Throughout the past 14 years, the Scottsdale International Film Festival has grown into one of the biggest film festivals in Arizona.
This year, more than 55 movies – including foreign films from more than 30 countries – are set to hit the big screen at Harkins Shea 14 Oct. 10-13. (Opening night screenings will take place Oct. 9 at Scottsdale Center for the Performing Arts).
Here’s an overview of five films that include LGBT themes or characters and a few other standouts to catch at this year’s festival.
This tightly knit tale of three different people living in the Navajo Nation in New Mexico, including a trans woman and two other young characters, culminates with a traditional coming of age ceremony. Director Sydney Freeland said she was inspired to make the film after a 20/20 story aired that called her hometown Drunktown, USA. The movie sheds light on a community that has been so rarely represented in cinema. (Read the full review here).
Another LGBT-themed movie generating a lot of buzz is Match, starring Patrick Stewart in his first gay role since Jeffrey (1995). Stewart is straight, but he was recently (and inaccurately) “outed.” Without missing a beat, he expressed his gratitude, via Twitter, for becoming an “honorary member” of the LGBT community.
Directed and adapted by Stephen Belber, from his 2004 Broadway play, Match focuses on a famous gay dancer and teacher (Stewart). What is supposed to be a Q&A session for research with a grad student and her husband turns into an interrogation. The husband begins asks the dancer brazen questions about his sexuality, leading to some playful teasing. Ultimately the couple’s true motivations come to light as the dancer learns he may need to reconcile with the past.
Also playing at the fest is Finding Neighbors, a comedy about a graphic novelist who is six months late on his deadline, alienated from his wife and falling into a midlife crisis. When his unusual friendship with his gay neighbor, Jeff, sparks the rediscovery of his creative side, his wife suspects it’s more than just a creative connection. A dryly-funny approach to aging, the movie was written and directed by Ron Judkins.
The Outrageous Sophie Tucker
The Outrageous Sophie Tucker is a documentary that shines the spotlight on one of the feistiest, most talented performers in history.

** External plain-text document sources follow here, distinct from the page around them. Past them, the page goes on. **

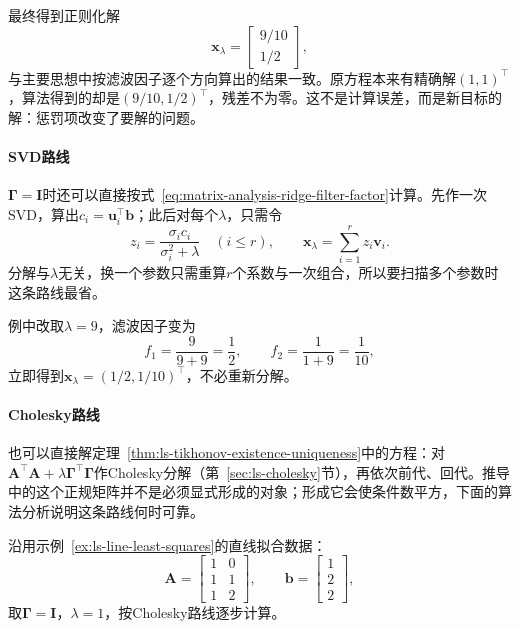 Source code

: 最终得到正则化解
\[
 \bm x_\lambda=\begin{bmatrix}9/10\\1/2\end{bmatrix},
\]
与主要思想中按滤波因子逐个方向算出的结果一致。原方程本来有精确解$(1,1)^\top$，算法得到的却是$(9/10,1/2)^\top$，残差不为零。这不是计算误差，而是新目标的解：惩罚项改变了要解的问题。

\paragraph{SVD路线}
$\bm\Gamma=\bm I$时还可以直接按式~\eqref{eq:matrix-analysis-ridge-filter-factor}计算。先作一次SVD，算出$c_i=\bm u_i^\top\bm b$；此后对每个$\lambda$，只需令
\[
 z_i=\frac{\sigma_ic_i}{\sigma_i^2+\lambda}\quad(i\leq r),\qquad \bm x_\lambda=\sum_{i=1}^rz_i\bm v_i .
\]
分解与$\lambda$无关，换一个参数只需重算$r$个系数与一次组合，所以要扫描多个参数时这条路线最省。

例中改取$\lambda=9$，滤波因子变为
\[
 f_1=\frac9{9+9}=\frac12,\qquad f_2=\frac1{1+9}=\frac1{10},
\]
立即得到$\bm x_\lambda=(1/2,1/10)^\top$，不必重新分解。

\paragraph{Cholesky路线}
也可以直接解定理~\ref{thm:ls-tikhonov-existence-uniqueness}中的方程：对$\bm A^\top\bm A+\lambda\bm\Gamma^\top\bm\Gamma$作Cholesky分解（第~\ref{sec:ls-cholesky}节），再依次前代、回代。推导中的这个正规矩阵并不是必须显式形成的对象；形成它会使条件数平方，下面的算法分析说明这条路线何时可靠。

\begin{example}[直线拟合的岭回归]
\label{ex:ls-ridge-line-fit}
沿用示例~\ref{ex:ls-line-least-squares}的直线拟合数据：
\[
 \bm A=\begin{bmatrix}1&0\\1&1\\1&2\end{bmatrix},\qquad
 \bm b=\begin{bmatrix}1\\2\\2\end{bmatrix},
\]
取$\bm\Gamma=\bm I$，$\lambda=1$，按Cholesky路线逐步计算。
\end{example}

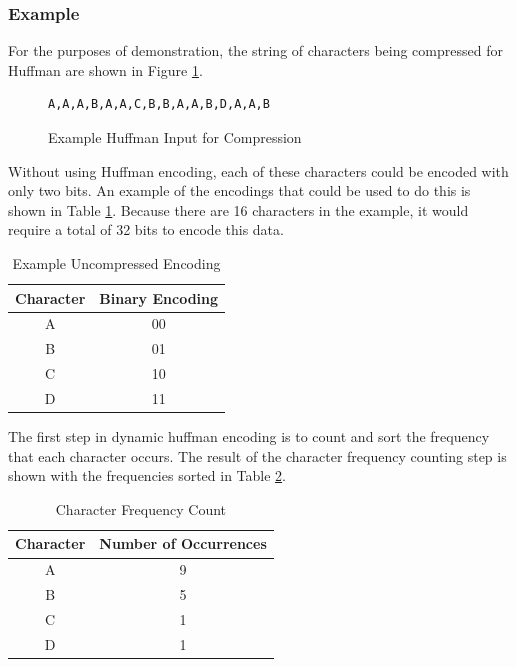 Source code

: \documentclass[doublespace,nopageskip]{VTthesis}
\begin{document}
\subsubsection{Example}\label{sss:huffman_example}
For the purposes of demonstration, the string of characters being compressed for Huffman are shown in Figure \ref{fig:examplehuffmanstring}.

\begin{figure}[htb]
	\centering
    \begin{lstlisting}
A,A,A,B,A,A,C,B,B,A,A,B,D,A,A,B
    \end{lstlisting}
	\caption{Example Huffman Input for Compression}
	\label{fig:examplehuffmanstring}
\end{figure}

Without using Huffman encoding, each of these characters could be encoded with only two bits. An example of the encodings that could be used to do this is shown in Table \ref{tab:default_encoding}. Because there are 16 characters in the example, it would require a total of 32 bits to encode this data.

\begin{table}[htb]
	\centering
	\caption{Example Uncompressed Encoding}
	\begin{tabular}{cc}
	    \toprule
	    Character & Binary Encoding\\
	    \midrule
	    A & 00 \\
	    \midrule
	    B & 01 \\
	    \midrule
	    C & 10 \\
	    \midrule
	    D & 11 \\
	    \bottomrule
	\end{tabular}
	\label{tab:default_encoding}
\end{table}

The first step in dynamic huffman encoding is to count and sort the frequency that each character occurs. The result of the character frequency counting step is shown with the frequencies sorted in Table \ref{tab:character_frequency_count}.

\begin{table}[htb]
	\centering
	\caption{Character Frequency Count}
	\begin{tabular}{cc}
	    \toprule
	    Character & Number of Occurrences\\
	    \midrule
	    A & 9 \\
	    \midrule
	    B & 5 \\
	    \midrule
	    C & 1 \\
	    \midrule
	    D & 1 \\
	    \bottomrule
	\end{tabular}
	\label{tab:character_frequency_count}
\end{table}
\end{document}

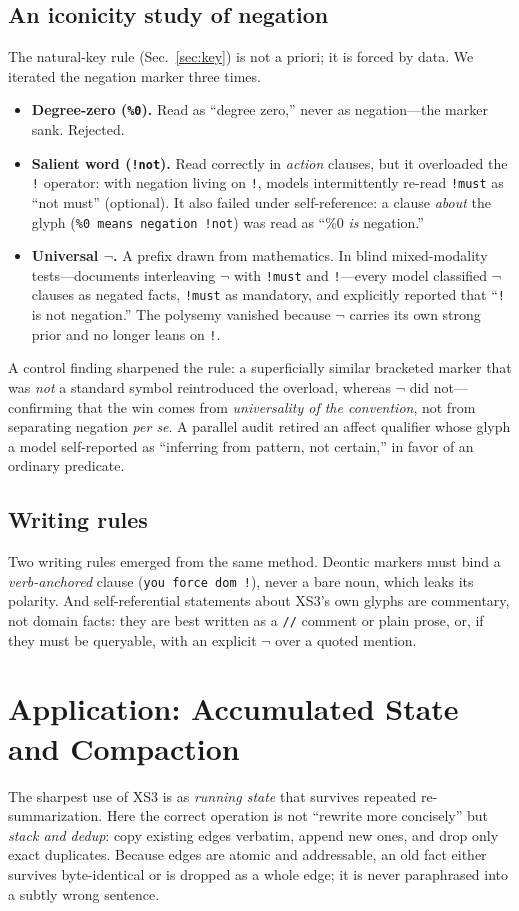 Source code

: \documentclass[conference]{IEEEtran}
\newcommand{\code}[1]{\texttt{#1}}
\begin{document}
\subsection{An iconicity study of negation}
The natural-key rule (Sec.~\ref{sec:key}) is not a priori; it is forced by data.
We iterated the negation marker three times.
\begin{itemize}
\item \textbf{Degree-zero (\code{\%0}).} Read as ``degree zero,'' never as
negation---the marker sank. Rejected.
\item \textbf{Salient word (\code{!not}).} Read correctly in \emph{action}
clauses, but it overloaded the \code{!} operator: with negation living on
\code{!}, models intermittently re-read \code{!must} as ``not must'' (optional).
It also failed under self-reference: a clause \emph{about} the glyph
(\code{\%0 means negation !not}) was read as ``\%0 \emph{is} negation.''
\item \textbf{Universal $\neg$.} A prefix drawn from mathematics. In blind
mixed-modality tests---documents interleaving $\neg$ with \code{!must} and
\code{!}---every model classified $\neg$ clauses as negated facts,
\code{!must} as mandatory, and explicitly reported that ``\code{!} is not
negation.'' The polysemy vanished because $\neg$ carries its own strong prior and
no longer leans on \code{!}.
\end{itemize}
A control finding sharpened the rule: a superficially similar bracketed marker
that was \emph{not} a standard symbol reintroduced the overload, whereas $\neg$
did not---confirming that the win comes from \emph{universality of the
convention}, not from separating negation \emph{per se}. A parallel audit retired
an affect qualifier whose glyph a model self-reported as ``inferring from
pattern, not certain,'' in favor of an ordinary predicate.

\subsection{Writing rules}
Two writing rules emerged from the same method. Deontic markers must bind a
\emph{verb-anchored} clause (\code{you force dom !}), never a bare noun,
which leaks its polarity. And self-referential statements about XS3's own glyphs
are commentary, not domain facts: they are best written as a \code{//} comment or
plain prose, or, if they must be queryable, with an explicit $\neg$ over a quoted
mention.

\section{Application: Accumulated State and Compaction}\label{sec:compact}
The sharpest use of XS3 is as \emph{running state} that survives repeated
re-summarization. Here the correct operation is not ``rewrite more concisely''
but \emph{stack and dedup}: copy existing edges verbatim, append new ones, and
drop only exact duplicates. Because edges are atomic and addressable, an old fact
either survives byte-identical or is dropped as a whole edge; it is never
paraphrased into a subtly wrong sentence.
\end{document}
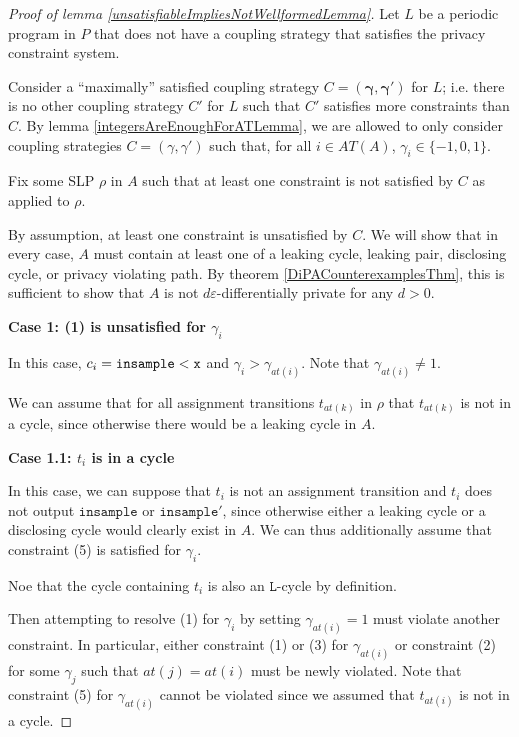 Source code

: \begin{proof}[Proof of lemma \ref{unsatisfiableImpliesNotWellformedLemma}]
    Let $L$ be a periodic program in $P$ that does not have a coupling strategy that satisfies the privacy constraint system.

    Consider a ``maximally'' satisfied coupling strategy $C=(\mathbf{\gamma}, \mathbf{\gamma}')$ for $L$; i.e. there is no other coupling strategy $C'$ for $L$ such that $C'$ satisfies more constraints than $C$. By lemma \ref{integersAreEnoughForATLemma}, we are allowed to only consider coupling strategies $C=(\gamma, \gamma')$ such that, for all $i\in AT(A)$, $\gamma_i \in \{-1, 0, 1\}$. 

    Fix some SLP $\rho$ in $A$ such that at least one constraint is not satisfied by $C$ as applied to $\rho$.

    By assumption, at least one constraint is unsatisfied by $C$. We will show that in every case, $A$ must contain at least one of a leaking cycle, leaking pair, disclosing cycle, or privacy violating path. By theorem \ref{DiPACounterexamplesThm}, this is sufficient to show that $A$ is not $d\varepsilon$-differentially private for any $d>0$.

    \textbf{Case 1: (1) is unsatisfied for $\gamma_i$}
    
    In this case, $c_i = \lguard[\texttt{x}]$ and $\gamma_i > \gamma_{at(i)}$. Note that $\gamma_{at(i)} \neq 1$. 

    We can assume that for all assignment transitions $t_{at(k)}$ in $\rho$ that $t_{at(k)}$ is not in a cycle, since otherwise there would be a leaking cycle in $A$. 

    \textbf{Case 1.1: $t_i$ is in a cycle}

    In this case, we can suppose that $t_i$ is not an assignment transition and $t_i$ does not output $\texttt{insample}$ or $\texttt{insample}'$, since otherwise either a leaking cycle or a disclosing cycle would clearly exist in $A$. We can thus additionally assume that constraint (5) is satisfied for $\gamma_i$. 
    
    Noe that the cycle containing $t_i$ is also an $\texttt{L}$-cycle by definition.

    Then attempting to resolve (1) for $\gamma_i$ by setting $\gamma_{at(i)} = 1$ must violate another constraint. In particular, either constraint (1) or (3) for $\gamma_{at(i)}$ or constraint (2) for some $\gamma_j$ such that $at(j) = at(i)$ must be newly violated. Note that constraint (5) for $\gamma_{at(i)}$ cannot be violated since we assumed that $t_{at(i)}$ is not in a cycle. 


\end{proof}
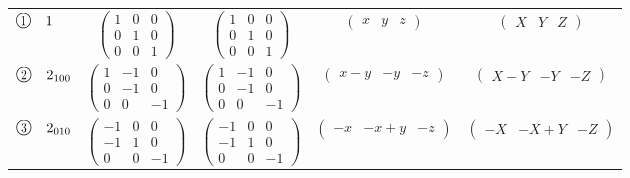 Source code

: \documentclass[fleqn,10pt,landscape]{jsarticle}
\begin{document}
\begin{center}
\begin{longtable}{lcccc}
$ {\ooalign{\hfil\resizebox{.8\width}{\height}{1}\hfil\crcr\raise.1ex\hbox{\large$\bigcirc$}}}\quad 1 $ & $ \begin{pmatrix} 1 & 0 & 0 \\ 0 & 1 & 0 \\ 0 & 0 & 1 \end{pmatrix} $ & $ \begin{pmatrix} 1 & 0 & 0 \\ 0 & 1 & 0 \\ 0 & 0 & 1 \end{pmatrix} $ & $ \begin{pmatrix} x & y & z \end{pmatrix} $ & $ \begin{pmatrix} X & Y & Z \end{pmatrix} $ \\
$ {\ooalign{\hfil\resizebox{.8\width}{\height}{2}\hfil\crcr\raise.1ex\hbox{\large$\bigcirc$}}}\quad 2{}_{100} $ & $ \begin{pmatrix} 1 & -1 & 0 \\ 0 & -1 & 0 \\ 0 & 0 & -1 \end{pmatrix} $ & $ \begin{pmatrix} 1 & -1 & 0 \\ 0 & -1 & 0 \\ 0 & 0 & -1 \end{pmatrix} $ & $ \begin{pmatrix} x - y & - y & - z \end{pmatrix} $ & $ \begin{pmatrix} X - Y & - Y & - Z \end{pmatrix} $ \\
$ {\ooalign{\hfil\resizebox{.8\width}{\height}{3}\hfil\crcr\raise.1ex\hbox{\large$\bigcirc$}}}\quad 2{}_{010} $ & $ \begin{pmatrix} -1 & 0 & 0 \\ -1 & 1 & 0 \\ 0 & 0 & -1 \end{pmatrix} $ & $ \begin{pmatrix} -1 & 0 & 0 \\ -1 & 1 & 0 \\ 0 & 0 & -1 \end{pmatrix} $ & $ \begin{pmatrix} - x & - x + y & - z \end{pmatrix} $ & $ \begin{pmatrix} - X & - X + Y & - Z \end{pmatrix} $ \\

\end{longtable}
\end{center}
\end{document}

The predecessor of everyone from Marilyn Monroe to Madonna, Tucker was also an early supporter of gay rights and feminism.
This doc pieced together archival footage and items from newly found scrapbooks tracing the performer’s 60-year career, stretching from vaudeville to television. Tony Bennett, Carol Channing, Paul Anka, Chubby Checkers and Barbara Walters are among those praising Tucker, who is arguably one of the most underrated performers in show business.
Open Up to Me
Another LGBT offering is the Finnish movie Open Up to Me focusing on a sexy trans woman named Maarit, who keeps a distance from her daughter, as well as anyone associated with her former life as a man. When Maarit falls in love with a teacher, her new love interest must decide whether he’s ready to commit in an unaccepting world.
Other Films Worth a Watch
Of course, the festival is screening a slew of other films worth exploring. Juliette Binoche plays a photojournalist documenting the perils of war in 1,000 Times Good Night. Christopher Plummer (Beginners) and Shirley MacLaine play a pair of neighbors willing to take a chance on love again in Elsa and Fred (the original 2005 movie from Spain is also being screened).
Also worth checking out is The Imitation Game a new drama about gay British math whiz Alan Turing, the cryptologist who cracked the Nazi codes during World War II. Turing was repaid for helping the Allies win the war by getting convicted of homosexual activity in 1952.
One of the gems at this festival is Laggies, starring Keira Knightley as a 28-year-old who starts hanging out with high schoolers again, instead of her upwardly mobile marriage-minded peers. Soon the single dad of one of her new BFFs becomes a love interest in this comedy by Lynn Shelton, director of gay-themed movies like Your Sister’s Sister and Humpday.
Opening and closing night films are often worth catching at any fest. Launching the event at the Scottsdale Center for the Performing Arts (all other screenings will be at Harkins Shea 14) is Rudderless. Directed by William H. Macy, this film tells the story of an advertising executive (Billy Crudup) who’s shattered after the death of his son and hides by living on a boat.
The festival’s closing night will include a screening of Wild. Directed by Jean-Marc Vallee (Dallas Buyers Club) and stars Reese Witherspoon (Walk the Line) as a recovering heroin addict who’s decides to trek across a thousand miles on the Pacific Crest Trail.